Сторонники (явные и неявные) «параллельного адвокатского расследования» не дают ответа на этот вопрос, видимо, не решаясь поддержать идею радикального преобразования отечественного судопроизводства. И лишь А. С. Александров утверждает, что «деятельность по собиранию доказательств не должна носить процессуального характера. Судопроизводство начинается с момента предъявления уголовного иска — предания суду»[223]
. По мнению А. И. Макаркина, развивающего взгляды А. В. Смирнова, о том, что юстиционную деятельность должен осуществлять только суд, «в будущем публично-состязательном уголовном процессе России нет места следователю в традиционном для нас понимании… Следователь и судья… должны трансформироваться в следственного судью — единственного полноправного носителя функций юстиции в состязательном предварительном следствии»[224]. Сказанное означает, что авторы готовы к упразднению процессуально регламентированного предварительного расследования как самостоятельной досудебной стадии процесса и к полному переходу на англосаксонскую модель судопроизводства.13. В принципе явление конвергенции процессуальных форм, имеющее место в мировой практике судопроизводства и лежащее в основе таких предложений, — явление вполне правомерное и даже полезное. Но на наш взгляд, заимствование процессуальных форм возможно до определенных пределов, пока такое заимствование не равнозначно изменению типа процесса, если, конечно, подобное реформирование не признано обществом и государством необходимым. Наш процесс, как было показано выше, сохраняет в основном смешанный характер. Думаем, что перевод его на последовательно состязательные рельсы означал бы неоправданную кардинальную ломку структуры правоохранительных органов и судопроизводства в целом. Нашему судопроизводству это не нужно по многим причинам. Такая реформа не могла бы стать гарантией повышения качества отечественного судопроизводства. Огромные финансовые затраты, которые неминуемо понадобились бы в связи с такой реформой, не имеют какого бы то ни было серьезного обоснования.

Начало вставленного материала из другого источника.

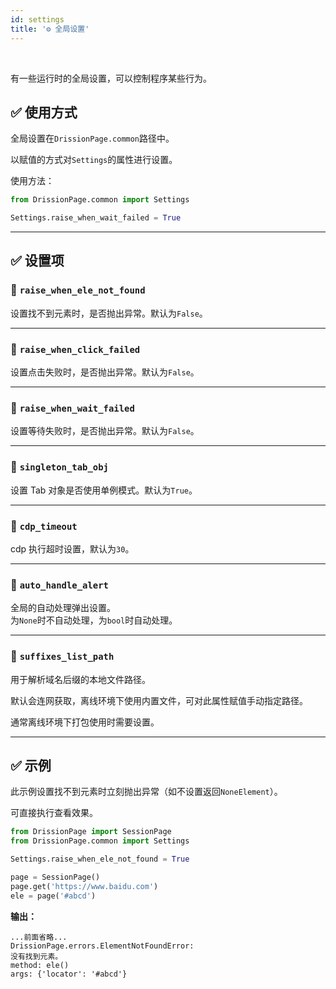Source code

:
 ```yaml
---
id: settings
title: '⚙️ 全局设置'
---
```


<div class="wwads-cn wwads-horizontal" data-id="317"></div><br/>

有一些运行时的全局设置，可以控制程序某些行为。

## ✅️️ 使用方式

全局设置在`DrissionPage.common`路径中。

以赋值的方式对`Settings`的属性进行设置。

使用方法：

```python
from DrissionPage.common import Settings

Settings.raise_when_wait_failed = True
```

---

## ✅️️ 设置项

### 📌 `raise_when_ele_not_found`

设置找不到元素时，是否抛出异常。默认为`False`。

---

### 📌 `raise_when_click_failed`

设置点击失败时，是否抛出异常。默认为`False`。

---

### 📌 `raise_when_wait_failed`

设置等待失败时，是否抛出异常。默认为`False`。

---

### 📌 `singleton_tab_obj`

设置 Tab 对象是否使用单例模式。默认为`True`。

---

### 📌 `cdp_timeout`

cdp 执行超时设置，默认为`30`。

---

### 📌 `auto_handle_alert`

全局的自动处理弹出设置。  
为`None`时不自动处理，为`bool`时自动处理。

---

### 📌 `suffixes_list_path`

用于解析域名后缀的本地文件路径。  

默认会连网获取，离线环境下使用内置文件，可对此属性赋值手动指定路径。  

通常离线环境下打包使用时需要设置。

---

## ✅️️ 示例

此示例设置找不到元素时立刻抛出异常（如不设置返回`NoneElement`）。

可直接执行查看效果。

```python
from DrissionPage import SessionPage
from DrissionPage.common import Settings

Settings.raise_when_ele_not_found = True

page = SessionPage()
page.get('https://www.baidu.com')
ele = page('#abcd')
```

**输出：**

```shell
...前面省略...
DrissionPage.errors.ElementNotFoundError: 
没有找到元素。
method: ele()
args: {'locator': '#abcd'}
```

Но сказанное вовсе не означает отсутствия необходимости в усилении состязательных элементов досудебного производства и, в частности, возможности сокращения дисбаланса полномочий обвинения и защиты в сфере доказывания. Этому могли бы служить уже упомянутые возможности уточнения статуса и роли следователя и дознавателя, возложение на них обязанности удовлетворить каждое ходатайство защиты о пополнении доказательственной базы, т. е. о вызове и допросе новых свидетелей, проведении других следственных действий, истребовании предметов и документов.
В то же время есть необходимость усилить состязательные элементы не только предварительного расследования, но и судебного разбирательства. В первую очередь это касается укрепления правового статуса потерпевшего.
14. Положение потерпевшего в уголовном процессе определяется прежде всего Конституцией РФ, закрепившей его право на доступ к правосудию, а также общепризнанными международно-правовыми актами, которые согласно ст. 15 Конституции и ч. 3 ст. 1 УПК РФ составляют часть правовой системы Российской Федерации. Среди последних — Европейская конвенция о защите прав человека и основных свобод, ратифицированная нашей страной. Статьи 6 и 13 Конвенции закрепляют право каждого человека, в том числе и потерпевшего, на справедливое судебное разбирательство и эффективное восстановление прав и свобод. Эти законоположения отразились в обновленном уголовно-процессуальном законодательстве России: ст. 6 УПК РФ, определяя назначение уголовного судопроизводства, в первую очередь называет защиту прав и законных интересов лиц и организаций, потерпевших от преступления.